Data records
============
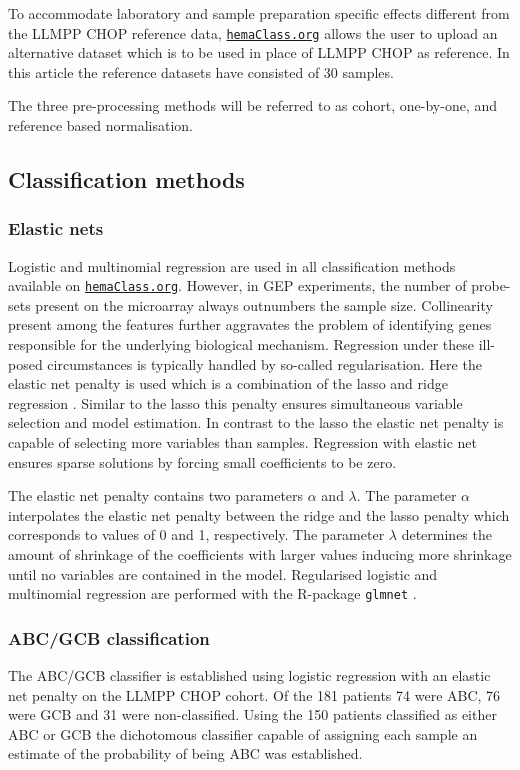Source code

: \documentclass{article}
\newcommand{\hemaClass}{\href{http://hemaClass.org}{\texttt{hemaClass.org}}}
\begin{document}
To accommodate laboratory and sample preparation specific effects different from the LLMPP CHOP reference data, \hemaClass{} allows the user to upload an alternative dataset which is to be used in place of LLMPP CHOP as reference.
In this article the reference datasets have consisted of 30 samples.

The three pre-processing methods will be referred to as cohort, one-by-one, and reference based normalisation.

\subsection{Classification methods}

\subsubsection{Elastic nets}
Logistic and multinomial regression are used in all classification methods available on \hemaClass{}.
However, in GEP experiments, the number of probe-sets present on the microarray always outnumbers the sample size.
Collinearity present among the features further aggravates the problem of identifying genes responsible for the underlying biological mechanism.
Regression under these ill-posed circumstances is typically handled by so-called regularisation.
Here the elastic net penalty \citep{Friedman2010, Zou2005} is used which is a combination of the lasso \citep{Tibshirani1996} and ridge regression \citep{Hoerl1970}.
Similar to the lasso this penalty ensures simultaneous variable selection and model estimation.
In contrast to the lasso the elastic net penalty is capable of selecting more variables than samples.
Regression with elastic net ensures sparse solutions by forcing small coefficients to be zero.

The elastic net penalty contains two parameters $\alpha$ and $\lambda$.
The parameter $\alpha$ interpolates the elastic net penalty between the ridge and the lasso penalty which corresponds to values of 0 and 1, respectively.
The parameter $\lambda$ determines the amount of shrinkage of the coefficients with larger values inducing more shrinkage until no variables are contained in the model.
Regularised logistic and multinomial regression are performed with the R-package \texttt{glmnet} \citep{Friedman2010}.

\subsubsection{ABC/GCB classification}
The ABC/GCB classifier is established using logistic regression with an elastic net penalty on the LLMPP CHOP cohort.
Of the 181 patients 74 were ABC, 76 were GCB and 31 were non-classified.
Using the 150 patients classified as either ABC or GCB the dichotomous classifier capable of assigning each sample an estimate of the probability of being ABC was established.
\end{document}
============
> _TASK_
Would you give the number of lines above that hold "multinomial"? Only the number is needed.

> _COMPLETED TASK_
2